L’inchiesta del giornale prende lo spunto su una rappresaglia che un ragazzino di 14 ani voleva sferrare contro dei coetanei fuori dalla loro scuola, finendo però bloccato dalla polizia che l’attendeva insieme coi genitori e insegnanti. Il motivo? Una storia di fumo, forse di piccolo spaccio. 

Racconta ancora il padre: “Ho bussato a tutte le porte per chiedere aiuto” ma inutile. “Pensiamo anche solo alle differenze culturali tra i nostri figli. Oppure pensiamo a Internet. Alla televisione ti mettono il bollino rosso se vagamente c’è una scena di sesso, poi sul web i ragazzi possono accedere a qualsiasi contenuto e non c’è filtro che tenga, perché loro sono avanti anni luce rispetto a te”.

“Premetto- dichiara il genitore- che mio figlio è sempre stato un bambino meraviglioso. Poi, in poco tempo, ha iniziato a manifestare un profondo disagio, che noi da soli, come famiglia, non stiamo riuscendo a gestire. Più gli diamo consigli, attenzioni, raccomandazioni e più si chiude e non parla. E questo nonostante alle spalle ci siano nonni innamorati dei loro nipoti e zii, sia materni, sia paterni, più che presenti. Non le dico quanti testi in ambito socio-educativo ho letto. Sono il campione del mondo delle presenze ai colloqui a scuola. Ho fatto anche il rappresentante di classe. Eppure, non basta”.

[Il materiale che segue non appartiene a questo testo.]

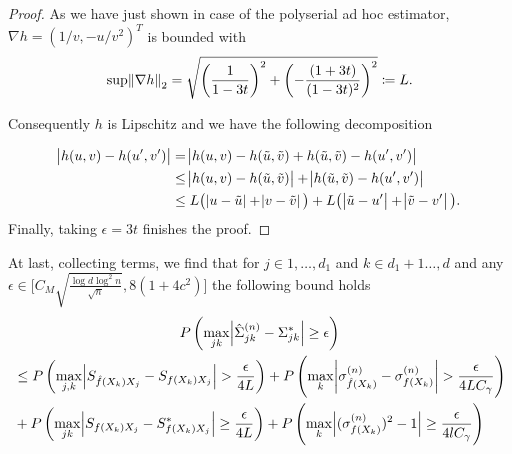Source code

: \begin{proof}
    As we have just shown in case of the polyserial ad hoc estimator, $\nabla h = (1/v, -u/v^2)^T$ is bounded with 
    \begin{equation*}
       \sup \norm{\nabla h}_2 = \sqrt{\left(\frac{1}{1- 3t}\right)^2 + \left(-\frac{(1 + 3t)}{(1 - 3t)^2}\right)^2} \coloneqq L.
    \end{equation*}
    
    Consequently $h$ is Lipschitz and we have the following decomposition
    
    \begin{align*}
        \abs{h(u,v) - h(u',v')} &= \abs{h(u,v) - h(\tilde{u},\tilde{v}) + h(\tilde{u},\tilde{v}) - h(u',v')} \\
        &\leq \abs{h(u,v) - h(\tilde{u},\tilde{v})} + \abs{h(\tilde{u},\tilde{v}) - h(u',v')} \\
        &\leq L \big(\abs{u-\tilde{u}} + \abs{v-\tilde{v}}\big) + L \big(\abs{\tilde{u} - u'} + \abs{\tilde{v}-v'}\big).
    \end{align*}
    Finally, taking $\epsilon = 3t$ finishes the proof.
\end{proof}

At last, collecting terms, we find that for $j \in 1, \dots, d_1$ and $k \in d_1+1 \dots, d$ and any $\epsilon \in \Big[C_M\sqrt{\frac{\log d \log^2 n}{\sqrt{n}}},8(1+4c^2)\Big]$ the following bound holds
\begin{multline*}
    P\left(\max_{jk}\abs{\hat{\Sigma}_{jk}^{(n)} -  \Sigma_{jk}^{*}} \geq \epsilon \right) \\
    \begin{aligned}
    &\leq P\left(\max_{j,k} \abs{S_{\hat{f}(X_k)X_j} - S_{f(X_k)X_j}} > \frac{\epsilon}{4L} \right) + P\left(\max_k \abs{\sigma^{(n)}_{\hat{f}(X_k)} - \sigma^{(n)}_{f(X_k)}} > \frac{\epsilon}{4LC_\gamma} \right) \\
    &+ P\left(\max_{jk}\abs{S_{{f}(X_k)X_j} - S^*_{{f}(X_k)X_j}} \geq \frac{\epsilon}{4L} \right) +  P\left(\max_k \abs{(\sigma^{(n)}_{{f}(X_k)})^2 - 1} \geq \frac{\epsilon}{4lC_\gamma} \right)
    \end{aligned}
\end{multline*}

Ma racconta pure che suo figlio, quando frequentava la “seconda media esce da scuola e viene adescato da alcuni spacciatori. Lo fanno fumare e finisce al Pronto soccorso”. In seguito, cambiato da quella scuola, fa amicizia con un ragazzo seguito dai servizi sociali e con una situazione familiare pesante. “In dieci giorni è passato dal criticarlo al seguirlo, finché l’anno scorso, a maggio, non sono accaduti i primi episodi “lievi”, per modo di dire. Ci chiamano dall’oratorio dicendoci che mio figlio aveva sottratto il marsupio a un altro ragazzo. Arriva settembre, decide di iscriversi a un istituto professionale e dopo tre settimane non vuole più studiare. Lo portavo a scuola e scappava dalla finestra. Così ha lasciato”.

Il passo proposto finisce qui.